Preterm birth (< 37 weeks) is one of the strongest predictors of perinatal and infant mortality in the United States and other industrialized countries and confers an increased burden of serious morbidity and long-term neurocognitive disability in comparison with birth at term gestation.1 Although prevention of preterm birth remains a perinatal priority in industrialized countries,2–4 clinical and community-based interventions have fallen short of reducing preterm birth.3 In fact, the rate of preterm birth has increased in the United States5–6 and in several other countries7–8 in the recent decade.

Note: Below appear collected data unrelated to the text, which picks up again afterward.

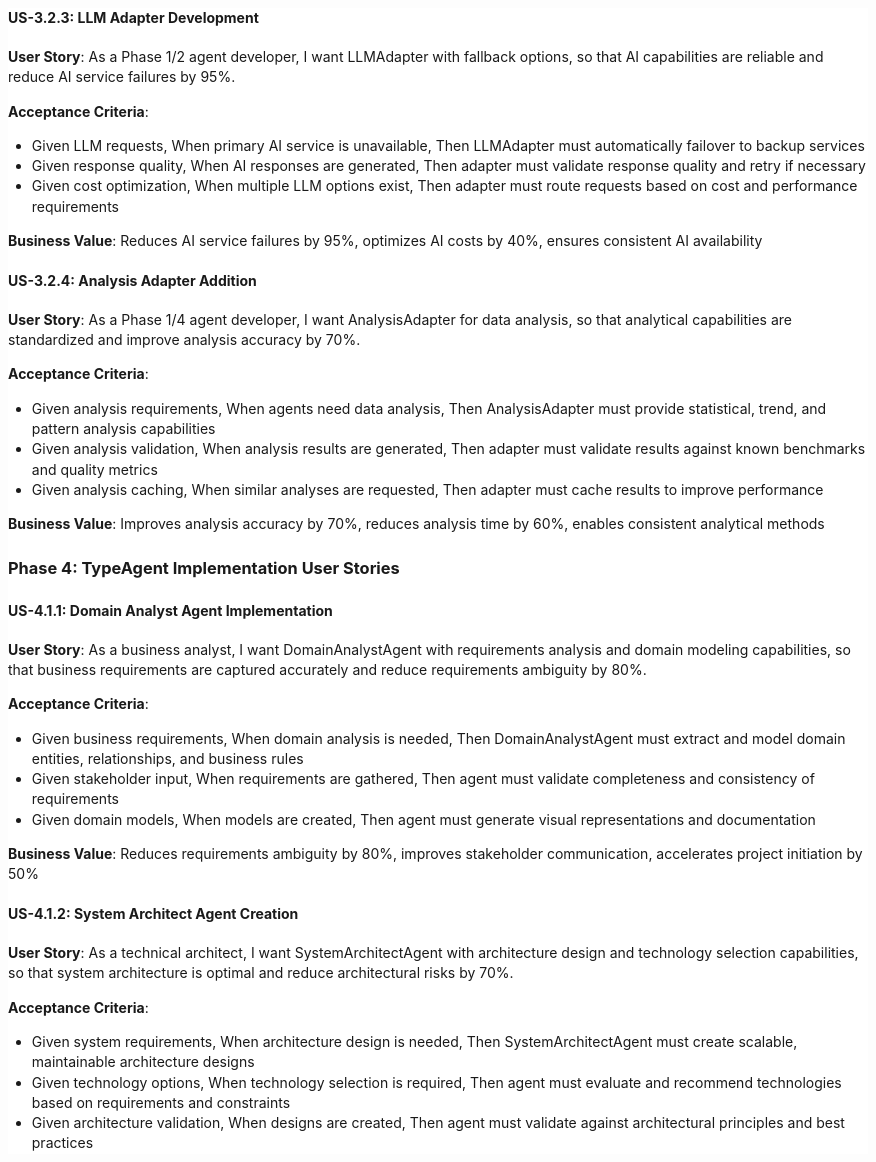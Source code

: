 #### US-3.2.3: LLM Adapter Development
**User Story**: As a Phase 1/2 agent developer, I want LLMAdapter with fallback options, so that AI capabilities are reliable and reduce AI service failures by 95%.

**Acceptance Criteria**:
- Given LLM requests, When primary AI service is unavailable, Then LLMAdapter must automatically failover to backup services
- Given response quality, When AI responses are generated, Then adapter must validate response quality and retry if necessary
- Given cost optimization, When multiple LLM options exist, Then adapter must route requests based on cost and performance requirements

**Business Value**: Reduces AI service failures by 95%, optimizes AI costs by 40%, ensures consistent AI availability

#### US-3.2.4: Analysis Adapter Addition
**User Story**: As a Phase 1/4 agent developer, I want AnalysisAdapter for data analysis, so that analytical capabilities are standardized and improve analysis accuracy by 70%.

**Acceptance Criteria**:
- Given analysis requirements, When agents need data analysis, Then AnalysisAdapter must provide statistical, trend, and pattern analysis capabilities
- Given analysis validation, When analysis results are generated, Then adapter must validate results against known benchmarks and quality metrics
- Given analysis caching, When similar analyses are requested, Then adapter must cache results to improve performance

**Business Value**: Improves analysis accuracy by 70%, reduces analysis time by 60%, enables consistent analytical methods

### Phase 4: TypeAgent Implementation User Stories

#### US-4.1.1: Domain Analyst Agent Implementation
**User Story**: As a business analyst, I want DomainAnalystAgent with requirements analysis and domain modeling capabilities, so that business requirements are captured accurately and reduce requirements ambiguity by 80%.

**Acceptance Criteria**:
- Given business requirements, When domain analysis is needed, Then DomainAnalystAgent must extract and model domain entities, relationships, and business rules
- Given stakeholder input, When requirements are gathered, Then agent must validate completeness and consistency of requirements
- Given domain models, When models are created, Then agent must generate visual representations and documentation

**Business Value**: Reduces requirements ambiguity by 80%, improves stakeholder communication, accelerates project initiation by 50%

#### US-4.1.2: System Architect Agent Creation
**User Story**: As a technical architect, I want SystemArchitectAgent with architecture design and technology selection capabilities, so that system architecture is optimal and reduce architectural risks by 70%.

**Acceptance Criteria**:
- Given system requirements, When architecture design is needed, Then SystemArchitectAgent must create scalable, maintainable architecture designs
- Given technology options, When technology selection is required, Then agent must evaluate and recommend technologies based on requirements and constraints
- Given architecture validation, When designs are created, Then agent must validate against architectural principles and best practices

Preterm birth is a multifactorial and heterogeneous outcome. A focus on overall trends may conceal important patterns within preterm birth subtypes, namely, preterm birth following ruptured membranes, medically indicated preterm birth, and spontaneous preterm birth.9 Intrauterine infection plays a major role in preterm birth associated with preterm rupture of membranes.3 Medically indicated preterm birth, on the other hand, is typically necessitated in the presence of fetal compromise and for maternal indications such as preeclampsia and other pregnancy complications.10–14 Preterm birth following spontaneous onset of labor is a significant contributor to all preterm birth, yet its etiology is poorly understood.9 Another important factor in preterm birth rates in the United States is the prevailing racial disparity, with blacks at an approximately 2-fold higher risk of delivering preterm than whites.5,15 Equally noteworthy is the race-specific temporal trend in preterm birth rates; the rate has declined among blacks but has increased among whites recently.5,12
We examined temporal trends in preterm birth in the recent decade among singleton births in the United States, focusing separately on each of the 3 preterm birth subtypes and maternal race. We hypothesized that the rate of medically indicated preterm birth would have increased in the recent decade in the United States and that this increase would be associated with a decline in perinatal mortality. We restricted our study focus to singleton births because preterm birth rates and changes in rates differ drastically between singleton and multiple births.5,7
MATERIALS AND METHODS
We used data from the United States singleton natality and fetal death files, 1989 through 2000, and the infant death data files from 1989 through 1991 and 1995 through 2000, to examine temporal trends in preterm birth subtypes and perinatal mortality. Information in these files corresponds to data abstracted from birth certificates of liveborn infants and from fetal and infant death certificates and was assembled by the National Center for Health Statistics of the Centers for Disease Control and Prevention.16 Infant death data files for 1992 through 1994 were not linked to the corresponding live births by the National Center for Health Statistics, and appropriate data were not available for analysis.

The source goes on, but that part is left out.